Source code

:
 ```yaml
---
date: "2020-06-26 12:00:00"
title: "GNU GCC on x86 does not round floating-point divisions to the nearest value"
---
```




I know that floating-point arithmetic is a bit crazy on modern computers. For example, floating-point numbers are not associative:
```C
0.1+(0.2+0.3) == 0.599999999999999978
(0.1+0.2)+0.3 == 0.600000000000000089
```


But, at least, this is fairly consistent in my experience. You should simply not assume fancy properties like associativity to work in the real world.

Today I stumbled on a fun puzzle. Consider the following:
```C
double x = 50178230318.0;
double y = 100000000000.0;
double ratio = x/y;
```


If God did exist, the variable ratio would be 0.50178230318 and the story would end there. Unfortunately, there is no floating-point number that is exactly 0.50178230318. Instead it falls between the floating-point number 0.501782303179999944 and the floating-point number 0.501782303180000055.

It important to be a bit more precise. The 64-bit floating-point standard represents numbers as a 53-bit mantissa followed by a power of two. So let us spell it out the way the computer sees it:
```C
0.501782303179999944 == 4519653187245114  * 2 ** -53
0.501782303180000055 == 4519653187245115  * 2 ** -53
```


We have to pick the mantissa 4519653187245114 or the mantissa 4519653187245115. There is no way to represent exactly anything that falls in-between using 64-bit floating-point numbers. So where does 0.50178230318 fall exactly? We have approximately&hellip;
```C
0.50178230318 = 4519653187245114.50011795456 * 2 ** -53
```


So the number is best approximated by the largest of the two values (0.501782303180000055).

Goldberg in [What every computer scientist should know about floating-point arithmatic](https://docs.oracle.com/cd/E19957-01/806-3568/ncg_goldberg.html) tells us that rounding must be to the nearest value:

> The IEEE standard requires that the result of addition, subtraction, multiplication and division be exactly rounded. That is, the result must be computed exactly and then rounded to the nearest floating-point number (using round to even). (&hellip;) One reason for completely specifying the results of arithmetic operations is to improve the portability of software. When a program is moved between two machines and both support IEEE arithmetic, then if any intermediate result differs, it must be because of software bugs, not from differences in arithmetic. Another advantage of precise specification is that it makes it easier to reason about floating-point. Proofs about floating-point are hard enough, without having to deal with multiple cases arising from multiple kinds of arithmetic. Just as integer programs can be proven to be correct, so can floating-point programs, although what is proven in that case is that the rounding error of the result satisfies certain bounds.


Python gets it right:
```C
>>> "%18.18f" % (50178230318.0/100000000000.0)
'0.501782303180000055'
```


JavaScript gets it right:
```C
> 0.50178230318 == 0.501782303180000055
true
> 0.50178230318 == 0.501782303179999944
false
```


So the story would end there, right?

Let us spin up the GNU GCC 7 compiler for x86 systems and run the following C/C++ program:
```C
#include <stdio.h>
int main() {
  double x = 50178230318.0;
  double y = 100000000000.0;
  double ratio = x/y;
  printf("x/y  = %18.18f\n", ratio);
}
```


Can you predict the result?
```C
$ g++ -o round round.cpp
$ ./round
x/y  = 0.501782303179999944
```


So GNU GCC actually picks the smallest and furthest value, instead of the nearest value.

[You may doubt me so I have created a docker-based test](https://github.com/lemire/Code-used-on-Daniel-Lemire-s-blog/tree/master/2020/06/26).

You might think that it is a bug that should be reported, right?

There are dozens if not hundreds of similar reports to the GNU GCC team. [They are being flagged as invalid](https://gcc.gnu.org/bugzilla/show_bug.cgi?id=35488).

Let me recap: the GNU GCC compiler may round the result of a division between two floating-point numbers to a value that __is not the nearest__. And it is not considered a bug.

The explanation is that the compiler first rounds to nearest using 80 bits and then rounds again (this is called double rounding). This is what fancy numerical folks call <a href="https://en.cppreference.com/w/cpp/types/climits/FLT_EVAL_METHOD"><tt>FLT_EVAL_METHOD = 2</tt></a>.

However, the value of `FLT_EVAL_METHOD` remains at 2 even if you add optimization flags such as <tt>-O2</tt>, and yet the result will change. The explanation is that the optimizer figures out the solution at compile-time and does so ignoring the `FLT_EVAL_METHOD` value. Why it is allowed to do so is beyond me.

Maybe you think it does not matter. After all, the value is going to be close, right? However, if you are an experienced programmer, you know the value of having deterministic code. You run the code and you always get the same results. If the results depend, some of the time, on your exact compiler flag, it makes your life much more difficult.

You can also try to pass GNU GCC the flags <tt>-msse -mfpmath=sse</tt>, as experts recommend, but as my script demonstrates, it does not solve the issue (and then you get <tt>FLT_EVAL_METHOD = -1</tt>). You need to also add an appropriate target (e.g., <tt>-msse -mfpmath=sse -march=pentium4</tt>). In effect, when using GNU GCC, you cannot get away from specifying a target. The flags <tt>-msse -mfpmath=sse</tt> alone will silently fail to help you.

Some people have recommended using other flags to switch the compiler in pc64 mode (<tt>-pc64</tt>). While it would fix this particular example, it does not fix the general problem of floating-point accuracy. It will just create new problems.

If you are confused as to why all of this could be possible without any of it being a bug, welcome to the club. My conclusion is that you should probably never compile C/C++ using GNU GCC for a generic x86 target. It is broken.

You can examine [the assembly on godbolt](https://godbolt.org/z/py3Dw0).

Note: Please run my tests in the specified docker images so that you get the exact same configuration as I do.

# # #

Task details — In the listing above, the lines from the one containing "So GNU GCC actually" through the one containing "Maybe you think" must be set down exactly, with no other lines.

Solution for this exercise —
So GNU GCC actually picks the smallest and furthest value, instead of the nearest value.

[You may doubt me so I have created a docker-based test](https://github.com/lemire/Code-used-on-Daniel-Lemire-s-blog/tree/master/2020/06/26).

You might think that it is a bug that should be reported, right?

There are dozens if not hundreds of similar reports to the GNU GCC team. [They are being flagged as invalid](https://gcc.gnu.org/bugzilla/show_bug.cgi?id=35488).

Let me recap: the GNU GCC compiler may round the result of a division between two floating-point numbers to a value that __is not the nearest__. And it is not considered a bug.

The explanation is that the compiler first rounds to nearest using 80 bits and then rounds again (this is called double rounding). This is what fancy numerical folks call <a href="https://en.cppreference.com/w/cpp/types/climits/FLT_EVAL_METHOD"><tt>FLT_EVAL_METHOD = 2</tt></a>.

However, the value of `FLT_EVAL_METHOD` remains at 2 even if you add optimization flags such as <tt>-O2</tt>, and yet the result will change. The explanation is that the optimizer figures out the solution at compile-time and does so ignoring the `FLT_EVAL_METHOD` value. Why it is allowed to do so is beyond me.

Maybe you think it does not matter. After all, the value is going to be close, right? However, if you are an experienced programmer, you know the value of having deterministic code. You run the code and you always get the same results. If the results depend, some of the time, on your exact compiler flag, it makes your life much more difficult.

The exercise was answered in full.